* _INFORMATION PROVIDED_

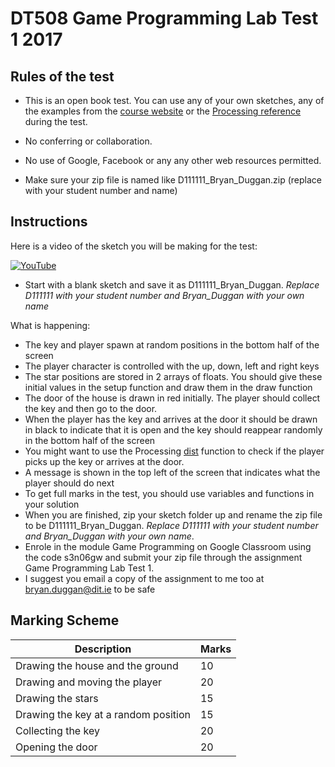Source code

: # DT508 Game Programming Lab Test 1 2017


## Rules of the test

- This is an open book test. You can use any of your own sketches, any of the examples from the [course website](https://github.com/skooter500/GP-2017-2018) or the [Processing reference](https://processing.org/reference/) during the test.
- No conferring or collaboration.
- No use of Google, Facebook or any any other web resources permitted.

- Make sure your zip file is named like D111111_Bryan_Duggan.zip (replace with your student number and name)

## Instructions

Here is a video of the sketch you will be making for the test:

[![YouTube](http://img.youtube.com/vi/nsCe1NBQW8Q/0.jpg)](https://www.youtube.com/watch?v=nsCe1NBQW8Q)

- Start with a blank sketch and save it as D111111_Bryan_Duggan. *Replace D111111 with your student number and Bryan_Duggan with your own name*

What is happening:

- The key and player spawn at random positions in the bottom half of the screen
- The player character is controlled with the up, down, left and right keys
- The star positions are stored in 2 arrays of floats. You should give these initial values in the setup function and draw them in the draw function
- The door of the house is drawn in red initially. The player should collect the key and then go to the door.
- When the player has the key and arrives at the door it should be drawn in black to indicate that it is open and the key should reappear randomly in the bottom half of the screen
- You might want to use the Processing [dist](https://processing.org/reference/dist_.html) function to check if the player picks up the key or arrives at the door.
- A message is shown in the top left of the screen that indicates what the player should do next
- To get full marks in the test, you should use variables and functions in your solution
- When you are finished, zip your sketch folder up and rename the zip file to be D111111_Bryan_Duggan. *Replace D111111 with your student number and Bryan_Duggan with your own name*.
 - Enrole in the module Game Programming on Google Classroom using the code s3n06gw and submit your zip file through the assignment Game Programming Lab Test 1.
 - I suggest you email a copy of the assignment to me too at bryan.duggan@dit.ie to be safe

## Marking Scheme

| Description | Marks |
|--------------|---------|
| Drawing the house and the ground | 10 |
| Drawing and moving the player | 20 |
| Drawing the stars | 15 |
| Drawing the key at a random position | 15 |
| Collecting the key | 20 |
| Opening the door | 20 |
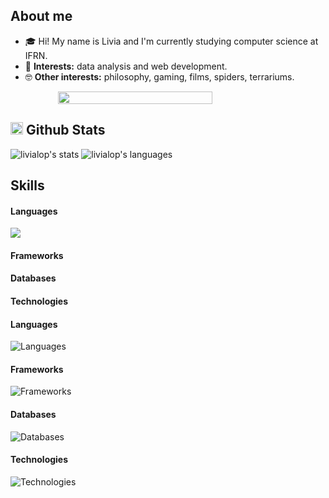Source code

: ## About me
- 🎓 Hi! My name is Livia and I'm currently studying computer science at IFRN.
- 🌱 **Interests:** data analysis and web development.
- 🤓 **Other interests:** philosophy, gaming, films, spiders, terrariums. 

<div style='display:flex; justify-content:center; align-items:center;'>
  <img src='https://media.giphy.com/media/v1.Y2lkPWVjZjA1ZTQ3YWc3NXY2bWdnM3lqczV0ajYyYW0xaDN4dGZoajgydHd5M3NiNHIxOCZlcD12MV9naWZzX3NlYXJjaCZjdD1n/ohT97gdpR40vK/giphy.gif' style='width:70%'>
</div>

## <img src="https://media.giphy.com/media/iY8CRBdQXODJSCERIr/giphy.gif" width="20"> Github Stats

![livialop's stats](https://github-readme-stats.vercel.app/api?username=livialop&theme=aura&show_icons=true&hide_border=true&count_private=true)
![livialop's languages](https://github-readme-stats.vercel.app/api/top-langs/?username=livialop&theme=aura&layout=compact&hide_border=true)

## Skills

<div style='flex'>
<h4>Languages</h4>
<img src='https://skillicons.dev/icons?i=python,html,css'>

<h4>Frameworks</h4>

<h4>Databases</h4>

<h4>Technologies</h4>

#### Languages
![Languages](https://skillicons.dev/icons?i=python,html,css)

#### Frameworks
![Frameworks](https://skillicons.dev/icons?i=flask,bootstrap)

#### Databases
![Databases](https://skillicons.dev/icons?i=postgres,mysql,sqlite)

#### Technologies
![Technologies](https://skillicons.dev/icons?i=git,gitlab,linux,figma,md)

</div>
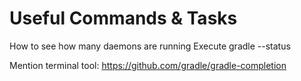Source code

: # Useful Commands & Tasks


How to see how many daemons are running
Execute gradle --status

Mention terminal tool:
https://github.com/gradle/gradle-completion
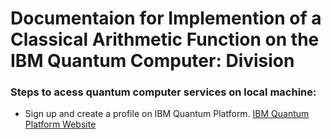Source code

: # Documentaion for Implemention of a Classical Arithmetic Function on the IBM Quantum Computer: Division

### Steps to acess quantum computer services on local machine:

- Sign up and create a profile on IBM Quantum Platform.
[IBM Quantum Platform Website](https://quantum-computing.ibm.com/)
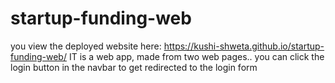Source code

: # startup-funding-web
you view the deployed website here:
https://kushi-shweta.github.io/startup-funding-web/
IT is a web app, made from two web pages..
you can click the login button in the navbar to get redirected to the login form 

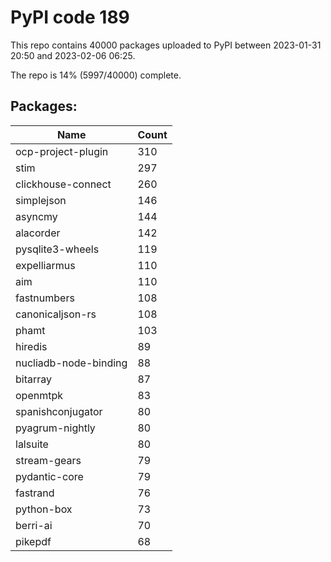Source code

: # PyPI code 189

This repo contains 40000 packages uploaded to PyPI between 
2023-01-31 20:50 and 2023-02-06 06:25.

The repo is 14% (5997/40000) complete.

## Packages:

| Name  | Count |
| ----- | ----- |
| ocp-project-plugin | 310 |
| stim | 297 |
| clickhouse-connect | 260 |
| simplejson | 146 |
| asyncmy | 144 |
| alacorder | 142 |
| pysqlite3-wheels | 119 |
| expelliarmus | 110 |
| aim | 110 |
| fastnumbers | 108 |
| canonicaljson-rs | 108 |
| phamt | 103 |
| hiredis | 89 |
| nucliadb-node-binding | 88 |
| bitarray | 87 |
| openmtpk | 83 |
| spanishconjugator | 80 |
| pyagrum-nightly | 80 |
| lalsuite | 80 |
| stream-gears | 79 |
| pydantic-core | 79 |
| fastrand | 76 |
| python-box | 73 |
| berri-ai | 70 |
| pikepdf | 68 |


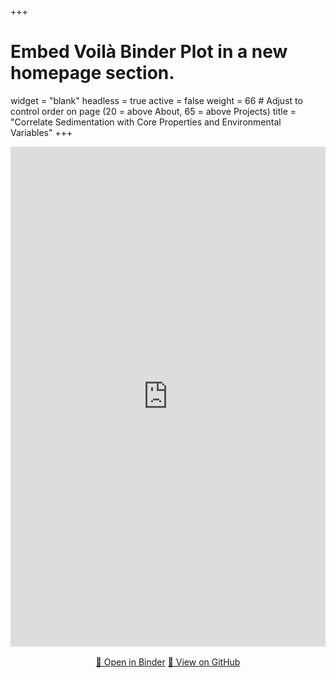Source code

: +++
# Embed Voilà Binder Plot in a new homepage section.
widget = "blank"
headless = true
active = false
weight = 66  # Adjust to control order on page (20 = above About, 65 = above Projects)
title = "Correlate Sedimentation with Core Properties and Environmental Variables"
+++

<iframe
  src="https://mybinder.org/v2/gh/joshimmel/interactive-correlation-plot/HEAD?urlpath=voila/render/interactive_correlation_plot.ipynb"
  width="100%"
  height="800"
  frameborder="0"
  allowfullscreen
  loading="lazy"
></iframe>

<div style="text-align: center; margin-top: 1rem;">
  <a class="btn btn-primary" href="https://mybinder.org/v2/gh/joshimmel/interactive-correlation-plot/HEAD?urlpath=voila/render/interactive_correlation_plot.ipynb" target="_blank">🔄 Open in Binder</a>
  <a class="btn btn-outline-primary" href="https://github.com/joshimmel/interactive-correlation-plot" target="_blank">📁 View on GitHub</a>
</div>

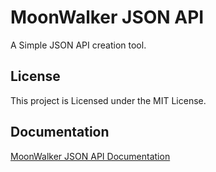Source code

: # MoonWalker JSON API

A Simple JSON API creation tool.

## License 
This project is Licensed under the MIT License.

## Documentation
[MoonWalker JSON API Documentation](https://github.com/MoonWalkerHTTP/moonwalker-json-api-docs)
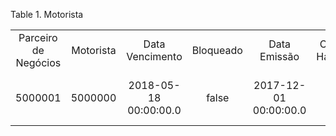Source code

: <div id="d131970e1" class="table">

<div class="table-title">

Table 1. Motorista

</div>

<div class="table-contents">

|                      |           |                       |           |                       |                       |                    |         |             |                |                   |
| :------------------: | :-------: | :-------------------: | :-------: | :-------------------: | :-------------------: | :----------------: | :-----: | :---------: | :------------: | :---------------: |
| Parceiro de Negócios | Motorista |    Data Vencimento    | Bloqueado |     Data Emissão      | Categoria Habilitação | Número Habilitação | Vinculo | Notificar a |      CPF       |       Nome        |
|       5000001        |  5000000  | 2018-05-18 00:00:00.0 |   false   | 2017-12-01 00:00:00.0 |          AE           |    12222333333     |   EMP   |             | 604.623.423-95 | PF FORA DO ESTADO |

</div>

</div>
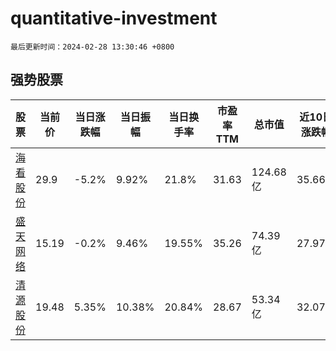 # quantitative-investment

`最后更新时间：2024-02-28 13:30:46 +0800`

## 强势股票

|股票|当前价|当日涨跌幅|当日振幅|当日换手率|市盈率TTM|总市值|近10日涨跌幅|
|----|----|----|----|----|----|----|----|
|[海看股份](https://xueqiu.com/S/SZ301262)|29.9|-5.2%|9.92%|21.8%|31.63|124.68亿|35.66%|
|[盛天网络](https://xueqiu.com/S/SZ300494)|15.19|-0.2%|9.46%|19.55%|35.26|74.39亿|27.97%|
|[清源股份](https://xueqiu.com/S/SH603628)|19.48|5.35%|10.38%|20.84%|28.67|53.34亿|32.07%|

* _REQUIRED ACTION_
Print exactly the lines above that run from the one with "- The player" to the one with "- 🤓 **Other", both included. No pictures.

* _EXPECTED ANSWER_
- The player character is controlled with the up, down, left and right keys
- The star positions are stored in 2 arrays of floats. You should give these initial values in the setup function and draw them in the draw function
- The door of the house is drawn in red initially. The player should collect the key and then go to the door.
- When the player has the key and arrives at the door it should be drawn in black to indicate that it is open and the key should reappear randomly in the bottom half of the screen
- You might want to use the Processing [dist](https://processing.org/reference/dist_.html) function to check if the player picks up the key or arrives at the door.
- A message is shown in the top left of the screen that indicates what the player should do next
- To get full marks in the test, you should use variables and functions in your solution
- When you are finished, zip your sketch folder up and rename the zip file to be D111111_Bryan_Duggan. *Replace D111111 with your student number and Bryan_Duggan with your own name*.
 - Enrole in the module Game Programming on Google Classroom using the code s3n06gw and submit your zip file through the assignment Game Programming Lab Test 1.
 - I suggest you email a copy of the assignment to me too at bryan.duggan@dit.ie to be safe

## Marking Scheme

| Description | Marks |
|--------------|---------|
| Drawing the house and the ground | 10 |
| Drawing and moving the player | 20 |
| Drawing the stars | 15 |
| Drawing the key at a random position | 15 |
| Collecting the key | 20 |
| Opening the door | 20 |
Source code

: ## About me
- 🎓 Hi! My name is Livia and I'm currently studying computer science at IFRN.
- 🌱 **Interests:** data analysis and web development.
- 🤓 **Other interests:** philosophy, gaming, films, spiders, terrariums. 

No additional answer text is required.